2019 South Sulawesi floods
- South Sulawesi province shaded red on a map of Indonesia
- Date: 22 January 2019
- Deaths: 68
- Injuries: 47
- Missing: 6

= 2019 South Sulawesi floods =

Natural disaster in Indonesia

On 22 January 2019, floods caused by heavy rainfall struck the Indonesian province of South Sulawesi. At least 68 people were killed and thousands were displaced. Gowa Regency was particularly hard-hit, experiencing the majority of the fatalities.

The most destructive flood was caused by the overflowing of the Jeneberang River and the opening of the watergates of the Bili-Bili Dam in Gowa, though other floods also occurred elsewhere in the province.

==Background==
The province of South Sulawesi experiences flooding annually. Due to development of a low-pressure area in the Timor Sea coupled with increased humidity in the wet season, the rainfall levels in the area increased significantly, with the Meteorology, Climatology, and Geophysical Agency issuing an extreme weather warning between 21 and 26 January 2019. One of the dams in the province, the Bili-Bili Dam which lies on the Jeneberang River, has suffered from silting, coupled with the critical condition of the river's catchment area due to agricultural use.

==Flooding==
The heavy rainfalls caused the Jeneberang River to overflow, resulting in the overfilling of the Gowa Regency's Bili-Bili Dam and forcing the water gates to be opened. The water level in parts of Makassar reached roof level in excess of 1.5 m. Other rivers in the province, such as the Walanae River also overflowed, causing further damage in other locations.
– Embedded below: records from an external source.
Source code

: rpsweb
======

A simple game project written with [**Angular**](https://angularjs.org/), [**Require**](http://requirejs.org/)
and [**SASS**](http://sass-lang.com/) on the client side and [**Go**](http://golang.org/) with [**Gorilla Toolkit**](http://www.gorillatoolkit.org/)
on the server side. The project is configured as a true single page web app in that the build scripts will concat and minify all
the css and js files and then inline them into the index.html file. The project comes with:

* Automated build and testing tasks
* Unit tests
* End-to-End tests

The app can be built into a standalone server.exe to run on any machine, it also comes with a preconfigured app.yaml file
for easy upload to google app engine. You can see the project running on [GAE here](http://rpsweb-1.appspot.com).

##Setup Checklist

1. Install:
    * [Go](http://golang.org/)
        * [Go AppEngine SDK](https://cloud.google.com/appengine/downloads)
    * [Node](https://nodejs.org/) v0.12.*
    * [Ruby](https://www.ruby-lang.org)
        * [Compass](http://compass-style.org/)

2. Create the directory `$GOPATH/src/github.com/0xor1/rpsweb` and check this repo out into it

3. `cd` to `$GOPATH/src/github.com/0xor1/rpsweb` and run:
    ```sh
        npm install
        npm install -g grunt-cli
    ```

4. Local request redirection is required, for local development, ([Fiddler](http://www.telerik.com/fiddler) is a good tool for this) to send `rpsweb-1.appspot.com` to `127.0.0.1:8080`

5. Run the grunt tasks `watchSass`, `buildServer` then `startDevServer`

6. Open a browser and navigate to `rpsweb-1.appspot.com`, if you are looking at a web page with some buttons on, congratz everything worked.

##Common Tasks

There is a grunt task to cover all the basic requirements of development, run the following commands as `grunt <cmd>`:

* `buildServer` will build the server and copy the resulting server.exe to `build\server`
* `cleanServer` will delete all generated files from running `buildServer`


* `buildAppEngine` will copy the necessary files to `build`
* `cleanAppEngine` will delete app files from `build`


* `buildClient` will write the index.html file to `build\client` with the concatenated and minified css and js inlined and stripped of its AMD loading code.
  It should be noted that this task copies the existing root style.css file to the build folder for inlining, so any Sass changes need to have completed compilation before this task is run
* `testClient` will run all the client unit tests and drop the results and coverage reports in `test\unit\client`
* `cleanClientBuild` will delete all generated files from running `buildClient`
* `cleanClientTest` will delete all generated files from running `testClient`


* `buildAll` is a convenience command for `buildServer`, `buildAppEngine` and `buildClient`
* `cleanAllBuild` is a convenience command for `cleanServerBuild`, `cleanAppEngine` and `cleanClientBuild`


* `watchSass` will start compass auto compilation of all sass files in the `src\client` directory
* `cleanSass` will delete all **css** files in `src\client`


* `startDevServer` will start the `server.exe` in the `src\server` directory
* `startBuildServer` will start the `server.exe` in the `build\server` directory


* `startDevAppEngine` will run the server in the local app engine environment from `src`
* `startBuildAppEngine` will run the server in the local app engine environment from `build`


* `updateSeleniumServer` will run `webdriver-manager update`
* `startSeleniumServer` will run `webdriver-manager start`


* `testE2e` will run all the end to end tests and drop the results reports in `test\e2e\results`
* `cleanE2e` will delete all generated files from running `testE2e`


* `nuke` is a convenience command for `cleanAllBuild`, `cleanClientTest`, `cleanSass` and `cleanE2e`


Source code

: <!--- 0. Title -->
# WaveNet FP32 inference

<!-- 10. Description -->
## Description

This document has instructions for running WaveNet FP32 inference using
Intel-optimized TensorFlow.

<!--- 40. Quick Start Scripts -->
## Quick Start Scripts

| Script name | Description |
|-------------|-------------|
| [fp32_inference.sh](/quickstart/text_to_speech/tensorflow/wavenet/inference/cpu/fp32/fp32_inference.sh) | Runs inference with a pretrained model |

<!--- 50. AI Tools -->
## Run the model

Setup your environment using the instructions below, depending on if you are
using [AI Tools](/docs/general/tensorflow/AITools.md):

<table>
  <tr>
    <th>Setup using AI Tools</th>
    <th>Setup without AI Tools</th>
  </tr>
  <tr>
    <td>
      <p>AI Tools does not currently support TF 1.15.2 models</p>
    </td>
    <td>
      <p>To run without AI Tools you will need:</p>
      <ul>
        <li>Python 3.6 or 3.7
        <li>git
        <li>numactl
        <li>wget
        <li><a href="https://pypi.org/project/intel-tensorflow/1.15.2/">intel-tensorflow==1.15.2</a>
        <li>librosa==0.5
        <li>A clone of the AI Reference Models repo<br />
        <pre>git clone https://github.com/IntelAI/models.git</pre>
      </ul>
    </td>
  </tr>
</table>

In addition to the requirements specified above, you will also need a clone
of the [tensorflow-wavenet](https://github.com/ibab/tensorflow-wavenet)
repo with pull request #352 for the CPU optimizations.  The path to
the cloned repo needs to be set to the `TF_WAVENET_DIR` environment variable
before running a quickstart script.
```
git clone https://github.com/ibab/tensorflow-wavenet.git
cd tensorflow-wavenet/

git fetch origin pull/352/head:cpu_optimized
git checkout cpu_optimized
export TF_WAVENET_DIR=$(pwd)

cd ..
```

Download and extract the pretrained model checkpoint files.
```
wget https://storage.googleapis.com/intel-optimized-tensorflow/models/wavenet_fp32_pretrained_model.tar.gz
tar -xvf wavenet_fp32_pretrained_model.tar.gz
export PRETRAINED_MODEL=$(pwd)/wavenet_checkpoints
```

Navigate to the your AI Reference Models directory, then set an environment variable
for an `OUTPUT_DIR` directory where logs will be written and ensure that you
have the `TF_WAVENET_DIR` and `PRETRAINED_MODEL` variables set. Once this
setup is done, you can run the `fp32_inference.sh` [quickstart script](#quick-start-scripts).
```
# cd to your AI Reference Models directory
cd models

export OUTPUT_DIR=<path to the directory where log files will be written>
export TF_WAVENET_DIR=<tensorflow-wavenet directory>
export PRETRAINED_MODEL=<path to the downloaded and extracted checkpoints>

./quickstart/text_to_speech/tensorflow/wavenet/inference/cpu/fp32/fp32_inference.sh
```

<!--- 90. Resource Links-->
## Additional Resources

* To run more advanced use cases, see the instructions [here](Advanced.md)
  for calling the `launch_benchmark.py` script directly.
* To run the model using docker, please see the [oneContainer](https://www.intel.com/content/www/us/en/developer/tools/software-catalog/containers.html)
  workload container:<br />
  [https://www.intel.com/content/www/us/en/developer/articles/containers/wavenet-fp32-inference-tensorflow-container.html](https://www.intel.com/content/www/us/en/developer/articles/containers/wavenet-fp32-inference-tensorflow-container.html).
By 25 January, the flooding had not receded fully, with some residents of Makassar still displaced.

==Casualties==
68 people were reported killed as of 25 January 2019, in addition to 6 missing. Most of the confirmed deaths were recorded in Gowa Regency, which suffered 45 dead. Some of the deaths were due to electrocution, while others were caused by the landslides.

==Impact==
The flooding directly impacted 10 regencies or cities, with 3,321 people being evacuated from 78 villages according to the Indonesian National Board for Disaster Management (BNPB). 5,825 people were recorded to be "impacted" by the flood, and 32 houses were confirmed to be swept away, with 25 further houses heavily damaged, 14 damaged, and 5 buried under landslides. 2,694 houses, 11,433 ha of farmland were inundated, alongside damage to various public facilities. The Indonesian Police reported 7,364 people in evacuation sites in Makassar, Gowa and Jeneponto.

An official noted that the flooding was "the worst in a decade". The Trans-Sulawesi Highway was impacted, being cut off for 20 hours. Floodwater damaged pumps in Maros, disrupting the distribution of freshwater. South Sulawesi governor Nurdin Abdullah estimated that the financial damages in Jeneponto Regency alone will be in excess of Rp 100 billion (USD 7 million).

==Response==
The Governor of South Sulawesi Nurdin Abdullah declared an emergency response period which was to last until 29 January 2019. Search and Rescue teams from various organizations - BNPB, Indonesian Police, TNI, various ministries and volunteer groups - were deployed to search for and evacuate survivors. A helicopter from the Indonesian Air Force was deployed to deliver aid to an isolated settlement in Gowa.

==Aftermath==
South Sulawesi governor Nurdin Abdullah blamed environmental damages due to illegal mining in Gowa Regency for causing the floods.